L’autre femme du boulanger
Clémentine Delait (née Clattaux) voie le jour le 5 ou le 6 mars 1865 à Chaumousey (Vosges) de parents agriculteurs. Son enfance est marquée par les travaux des champs. À partir de la puberté, sa pilosité commence à se développer plus que la normale en ce qui concerne une jeune fille, notamment au niveau de la lèvre supérieure dont elle rase fréquemment le duvet.
Le 25 avril 1885 , à vingt ans, elle épouse Joseph Delait, boulanger à Thaon-les-Vosges, et sert les clients de la boulangerie. La clientèle est nombreuse et la barbe rasée de Clémentine ne serait pas étrangère à cette affluence. Cependant, Joseph est atteint de rhumatisme et ne peut continuer son métier de boulanger. Toujours à Thaon-les-Vosges, le couple ouvre alors un débit de boisson et Clémentine est derrière le comptoir à servir les clients. Tout comme à la boulangerie, la clientèle est alors nombreuse. Femme de caractère et enveloppée, Clémentine est apte à tenir son bar et à en sortir les clients turbulents.

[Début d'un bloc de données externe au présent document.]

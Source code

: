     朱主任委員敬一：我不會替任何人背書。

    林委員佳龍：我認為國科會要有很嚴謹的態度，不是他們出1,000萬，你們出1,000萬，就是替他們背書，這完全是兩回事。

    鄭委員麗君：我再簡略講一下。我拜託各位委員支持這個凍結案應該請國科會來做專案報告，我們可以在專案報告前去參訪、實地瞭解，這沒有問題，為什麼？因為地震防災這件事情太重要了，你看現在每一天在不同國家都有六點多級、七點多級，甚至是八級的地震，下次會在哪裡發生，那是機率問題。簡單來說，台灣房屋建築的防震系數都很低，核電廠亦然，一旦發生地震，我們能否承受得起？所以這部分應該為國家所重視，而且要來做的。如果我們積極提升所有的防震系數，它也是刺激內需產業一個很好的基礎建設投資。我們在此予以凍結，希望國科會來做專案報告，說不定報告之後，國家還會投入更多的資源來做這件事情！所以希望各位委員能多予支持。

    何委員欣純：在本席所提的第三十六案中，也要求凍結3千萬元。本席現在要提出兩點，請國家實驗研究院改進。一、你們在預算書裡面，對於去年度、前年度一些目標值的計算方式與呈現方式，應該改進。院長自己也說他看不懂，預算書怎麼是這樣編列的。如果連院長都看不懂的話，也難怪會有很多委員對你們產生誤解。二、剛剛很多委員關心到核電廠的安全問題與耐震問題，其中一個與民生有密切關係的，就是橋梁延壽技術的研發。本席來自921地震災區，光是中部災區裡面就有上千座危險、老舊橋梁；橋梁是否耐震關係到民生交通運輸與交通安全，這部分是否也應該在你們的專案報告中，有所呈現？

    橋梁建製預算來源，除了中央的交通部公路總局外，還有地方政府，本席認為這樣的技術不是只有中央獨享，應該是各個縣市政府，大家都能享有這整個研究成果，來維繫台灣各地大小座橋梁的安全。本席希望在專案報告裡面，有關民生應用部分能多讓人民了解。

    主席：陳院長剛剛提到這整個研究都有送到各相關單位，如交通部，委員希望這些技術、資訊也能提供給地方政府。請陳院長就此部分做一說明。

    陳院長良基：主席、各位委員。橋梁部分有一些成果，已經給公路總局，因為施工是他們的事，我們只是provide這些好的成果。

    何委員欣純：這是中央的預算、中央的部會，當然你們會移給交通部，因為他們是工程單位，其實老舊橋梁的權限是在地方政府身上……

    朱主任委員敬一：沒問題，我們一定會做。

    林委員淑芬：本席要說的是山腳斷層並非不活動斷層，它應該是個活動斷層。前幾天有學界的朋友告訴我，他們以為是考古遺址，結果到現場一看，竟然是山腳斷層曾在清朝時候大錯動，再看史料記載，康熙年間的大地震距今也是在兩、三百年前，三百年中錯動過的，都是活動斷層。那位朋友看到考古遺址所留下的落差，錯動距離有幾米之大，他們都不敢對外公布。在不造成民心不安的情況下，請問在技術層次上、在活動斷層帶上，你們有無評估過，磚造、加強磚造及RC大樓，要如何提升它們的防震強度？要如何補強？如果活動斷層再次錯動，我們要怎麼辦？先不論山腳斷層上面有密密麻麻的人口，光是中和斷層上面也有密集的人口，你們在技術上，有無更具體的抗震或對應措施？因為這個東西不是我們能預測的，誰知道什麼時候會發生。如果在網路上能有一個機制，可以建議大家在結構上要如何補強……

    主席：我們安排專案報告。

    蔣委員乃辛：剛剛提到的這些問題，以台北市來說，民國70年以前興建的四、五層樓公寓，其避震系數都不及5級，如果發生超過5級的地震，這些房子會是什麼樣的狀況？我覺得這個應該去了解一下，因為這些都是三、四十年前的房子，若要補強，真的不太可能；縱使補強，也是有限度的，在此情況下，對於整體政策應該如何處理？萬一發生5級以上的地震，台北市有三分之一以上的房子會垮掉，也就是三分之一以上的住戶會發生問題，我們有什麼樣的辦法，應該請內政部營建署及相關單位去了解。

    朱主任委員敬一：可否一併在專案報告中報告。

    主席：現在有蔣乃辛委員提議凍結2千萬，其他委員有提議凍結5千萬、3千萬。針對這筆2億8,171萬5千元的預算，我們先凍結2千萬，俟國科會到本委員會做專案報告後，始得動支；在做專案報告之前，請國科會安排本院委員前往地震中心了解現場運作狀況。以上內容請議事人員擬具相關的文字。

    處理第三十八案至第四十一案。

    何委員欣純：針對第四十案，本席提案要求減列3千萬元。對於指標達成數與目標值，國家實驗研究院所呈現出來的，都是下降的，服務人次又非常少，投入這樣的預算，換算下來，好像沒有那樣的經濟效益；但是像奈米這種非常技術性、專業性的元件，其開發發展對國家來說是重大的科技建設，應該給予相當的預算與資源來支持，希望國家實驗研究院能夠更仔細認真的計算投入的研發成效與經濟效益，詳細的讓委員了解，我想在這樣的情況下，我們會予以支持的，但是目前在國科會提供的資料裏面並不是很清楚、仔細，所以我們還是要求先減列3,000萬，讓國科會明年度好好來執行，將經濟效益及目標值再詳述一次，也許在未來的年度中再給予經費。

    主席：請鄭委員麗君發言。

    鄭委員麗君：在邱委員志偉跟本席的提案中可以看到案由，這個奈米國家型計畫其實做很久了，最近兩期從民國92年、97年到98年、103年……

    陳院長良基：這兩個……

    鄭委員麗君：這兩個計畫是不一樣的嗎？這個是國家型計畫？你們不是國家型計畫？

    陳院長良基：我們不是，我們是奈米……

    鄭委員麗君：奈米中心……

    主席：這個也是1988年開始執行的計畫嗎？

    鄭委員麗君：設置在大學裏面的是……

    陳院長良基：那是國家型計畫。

C’est à partir de 1901, à l’âge de 36 ans, que Clémentine se laisse pousser la barbe. Le couple se rend à la foire de Nancy et se faisant alpaguer par un bonimenteur, ils assistent à l’exhibition d’une femme à barbe. Cette dernière ne peut s’empêcher de remarquer à voix haute l’abondante pilosité de Clémentine malgré le rasage. Racontant l’anecdote à son bar, elle accepte le pari d’un des clients qui lui promet vingt-cinq louis ou 500 francs si elle se laisse pousser la barbe. Elle cessera de se raser bien qu’elle ne touchera jamais l’argent promis. Dès lors, elle arbore une barbe frisée qui se dédouble en deux panaches. Attirée par le bouche-à-oreille, la clientèle se presse au café des époux, renommé « Le café de la Femme à Barbe », pour y admirer Clémentine. Profitant de l’engouement, elle pose contre rémunération pour des photographes qui éditent une quarantaine de cartes postales dont elle est la vedette et sur lesquelles elle signe des autographes à ses clients. Lors de ces poses variées, en calèche, promenant son chien ou lisant le journal, Clémentine reste coquette dans des robes très féminines. Elle obtient même la permission de travestissement, autorisation obligatoire pour une femme s’habillant en homme ; elle pose alors en tenue masculine, un cigare à la bouche et une chope de bière à ses côtés.
Sa célébrité prend une ampleur nationale lorsqu’elle s’enrôle dans la Croix-Rouge durant la Première Guerre mondiale et devient la mascotte des Poilus. Au lendemain de la guerre, le couple accompagné de Fernande, une orpheline de guerre adoptée à cinq ans, ouvre une mercerie à Plombières, Joseph étant trop malade pour tenir à nouveau un bar. Comme lors de ces précédents métiers, la clientèle se presse. C’est à cette période que Phineas Taylor Barnum, le célèbre directeur de cirque spécialisé dans les phénomènes de foire, propose à Clémentine de le rejoindre pour la somme de trois millions de francs, offre qu’elle décline. Elle commence à effectuer des déplacements en Europe où de nombreuses personnalités la réclament : le prince de Galles dans les années 1920 à Londres ou encore le Chah de Perse à Vittel. Devenue veuve en 1928, Clémentine se consacre désormais pleinement à sa célébrité tout en rouvrant un bar à Thaon-les-Vosges. Là, elle propose des spectacles de cabaret dont elle est la vedette, déguisée et accompagnée de sa fille et d’un perroquet. Les clients viennent alors de la France entière et même d’Angleterre et d’Irlande pour la voir.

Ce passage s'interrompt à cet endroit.